----- Given records

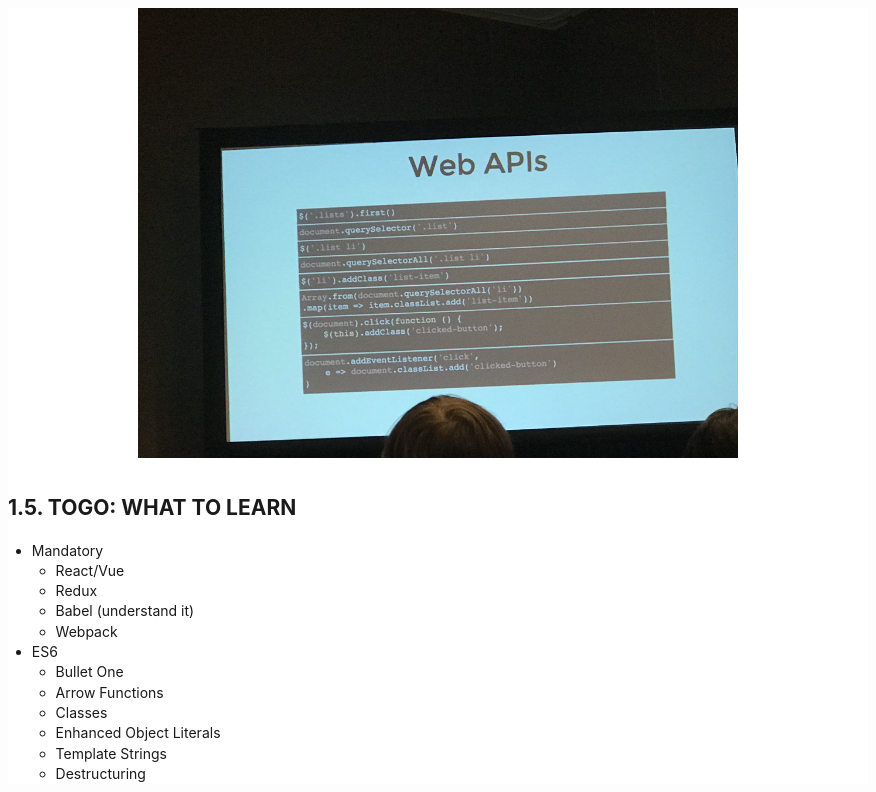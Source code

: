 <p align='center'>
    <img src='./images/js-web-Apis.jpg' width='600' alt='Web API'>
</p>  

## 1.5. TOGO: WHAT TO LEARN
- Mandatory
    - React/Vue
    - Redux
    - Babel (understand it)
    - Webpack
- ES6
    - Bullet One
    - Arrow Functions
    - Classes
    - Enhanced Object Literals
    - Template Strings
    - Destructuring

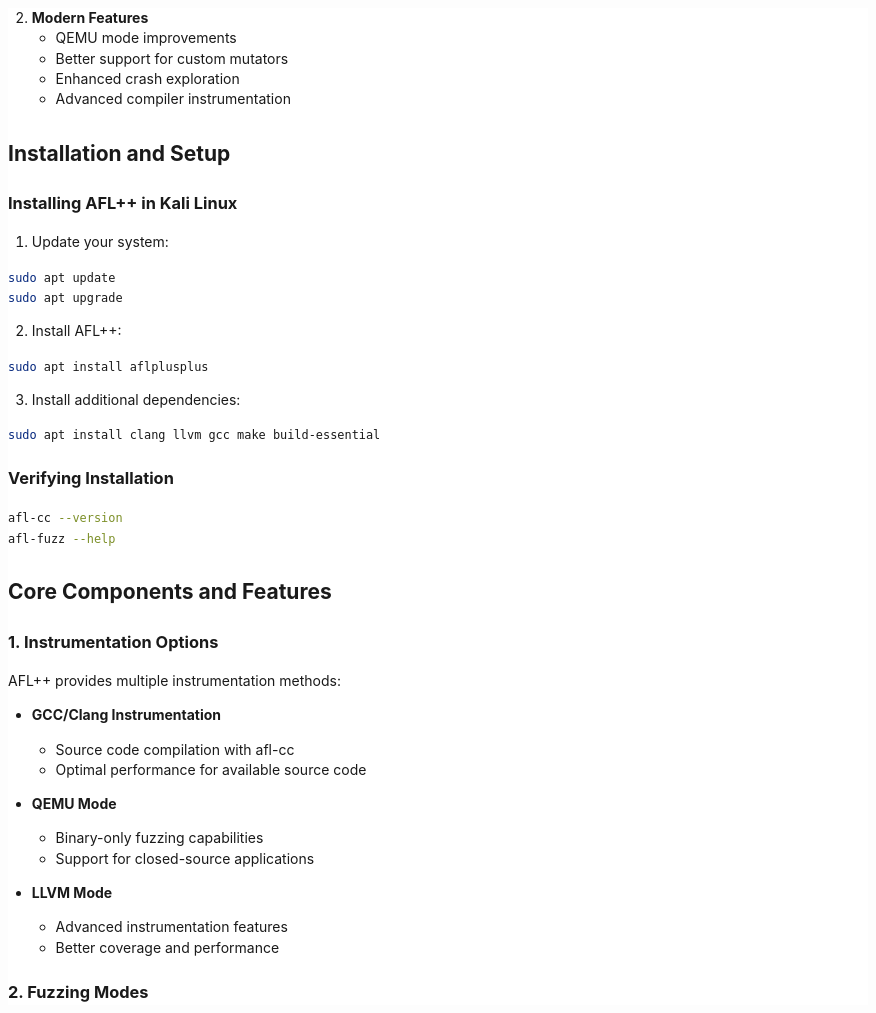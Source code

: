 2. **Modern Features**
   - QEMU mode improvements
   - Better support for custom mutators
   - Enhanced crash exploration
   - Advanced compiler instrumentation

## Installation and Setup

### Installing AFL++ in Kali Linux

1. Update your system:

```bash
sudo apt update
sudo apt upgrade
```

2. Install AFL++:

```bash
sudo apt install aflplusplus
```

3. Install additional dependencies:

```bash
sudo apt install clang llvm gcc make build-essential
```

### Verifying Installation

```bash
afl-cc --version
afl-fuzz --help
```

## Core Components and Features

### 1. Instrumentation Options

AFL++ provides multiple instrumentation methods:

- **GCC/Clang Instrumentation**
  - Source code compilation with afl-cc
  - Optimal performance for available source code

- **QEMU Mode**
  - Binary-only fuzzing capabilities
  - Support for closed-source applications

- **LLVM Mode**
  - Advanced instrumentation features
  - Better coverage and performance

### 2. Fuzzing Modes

----------
----- Given records

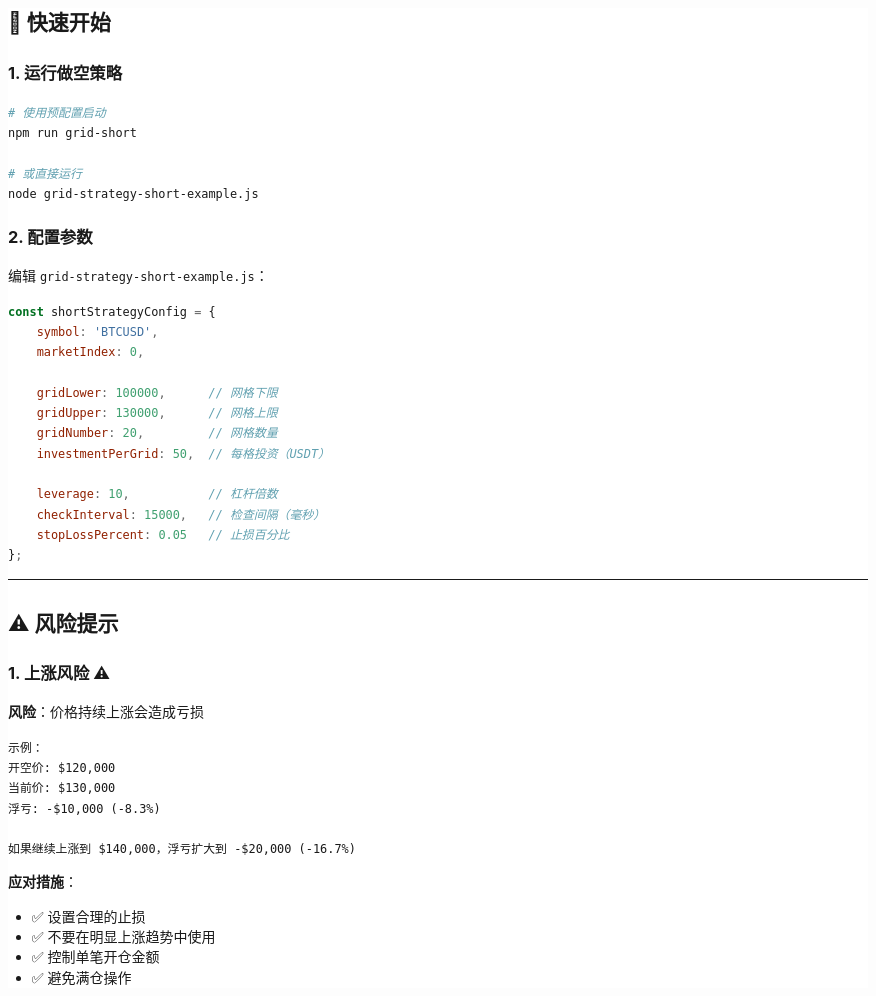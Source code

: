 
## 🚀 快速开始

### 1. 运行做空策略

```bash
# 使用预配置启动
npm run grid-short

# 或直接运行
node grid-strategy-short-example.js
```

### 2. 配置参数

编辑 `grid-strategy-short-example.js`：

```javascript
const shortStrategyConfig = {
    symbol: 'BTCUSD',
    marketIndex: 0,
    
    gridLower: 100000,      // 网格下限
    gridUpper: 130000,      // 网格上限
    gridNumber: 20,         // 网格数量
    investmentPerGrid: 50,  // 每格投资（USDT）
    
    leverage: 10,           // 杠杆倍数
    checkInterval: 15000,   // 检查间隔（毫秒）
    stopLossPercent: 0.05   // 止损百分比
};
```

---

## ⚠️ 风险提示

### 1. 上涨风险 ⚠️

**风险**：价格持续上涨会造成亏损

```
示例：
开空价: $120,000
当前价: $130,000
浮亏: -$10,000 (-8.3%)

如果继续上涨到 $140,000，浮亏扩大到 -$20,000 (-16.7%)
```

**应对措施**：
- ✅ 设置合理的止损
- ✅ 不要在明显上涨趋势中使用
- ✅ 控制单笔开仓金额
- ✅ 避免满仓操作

----------

**Exercise brief**.
In the entries above, find each line that has the word "Advanced". Copy it.

**Task output**.
   - Advanced compiler instrumentation
  - Advanced instrumentation features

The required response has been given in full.